The material of the second light isolation layer includes but is not limited to one or more of the following: polyvinylidene fluoride, in particular polyvinylidene fluoride with a refractive index of 1.43; coated polyethylene terephthalate; silicone; acrylic resin; pressure sensitive adhesive.

Coated polyethylene terephthalate can be used as the second light isolation layer. In a specific embodiment, the second light isolation layer is polyethylene terephthalate coated with SiO₂ with a refractive index of 1.47. In another specific embodiment, the second light isolation layer is polyethylene terephthalate coated with polysiloxane with a refractive index of 1.43.

Acrylic resin can be used as the second light isolation layer, in particular acrylic resin with a refractive index of about 1.45-1.47 or lower. Acrylic resin itself has adhesiveness, strong adhesion with adjacent layers, delamination resistance and good reliability.

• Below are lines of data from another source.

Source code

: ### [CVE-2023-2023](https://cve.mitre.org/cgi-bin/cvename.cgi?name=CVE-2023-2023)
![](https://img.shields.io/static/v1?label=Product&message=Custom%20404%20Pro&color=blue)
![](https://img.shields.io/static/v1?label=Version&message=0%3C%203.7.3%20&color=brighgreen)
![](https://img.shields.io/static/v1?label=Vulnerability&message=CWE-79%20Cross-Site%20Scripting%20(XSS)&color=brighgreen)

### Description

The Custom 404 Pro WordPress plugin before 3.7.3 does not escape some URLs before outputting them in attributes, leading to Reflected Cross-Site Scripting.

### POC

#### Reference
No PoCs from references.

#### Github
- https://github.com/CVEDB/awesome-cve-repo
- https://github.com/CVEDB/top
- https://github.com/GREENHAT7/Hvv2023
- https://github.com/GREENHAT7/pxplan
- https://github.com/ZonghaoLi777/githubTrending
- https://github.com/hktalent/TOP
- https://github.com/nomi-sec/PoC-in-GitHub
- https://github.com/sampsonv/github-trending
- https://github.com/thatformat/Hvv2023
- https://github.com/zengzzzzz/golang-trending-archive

In a specific embodiment, the second light isolation layer is acrylic resin with a refractive index of 1.45.

Silicone, as the material of light isolation layer, the adhesiveness itself can ensure the adhesion with adjacent layers, and the corresponding products have good delamination resistance and reliability.

The material of the second light isolation layer can be pressure sensitive adhesive, in particular pressure sensitive adhesive with a refractive index of about 1.45-1.47 or lower, including but not limited to: an acrylate-based pressure sensitive adhesive, a (butyl rubber) -based pressure sensitive adhesive, a (ethylene-vinyl acetate copolymer) -based pressure sensitive adhesive, a (natural rubber) -based pressure sensitive adhesive, a (polyisobutylene rubber) -based pressure sensitive adhesive, a (silicone resin) -based pressure sensitive adhesive, a fluororesin-based pressure sensitive adhesive, a (styrene-butadiene-styrene block copolymer) -based pressure sensitive adhesive, a (styrene-isoprene-styrene block copolymer) -based pressure sensitive adhesive. The adhesiveness of pressure sensitive adhesive itself can ensure good adhesion with adjacent layers, and can improve the delamination resistance and reliability of products.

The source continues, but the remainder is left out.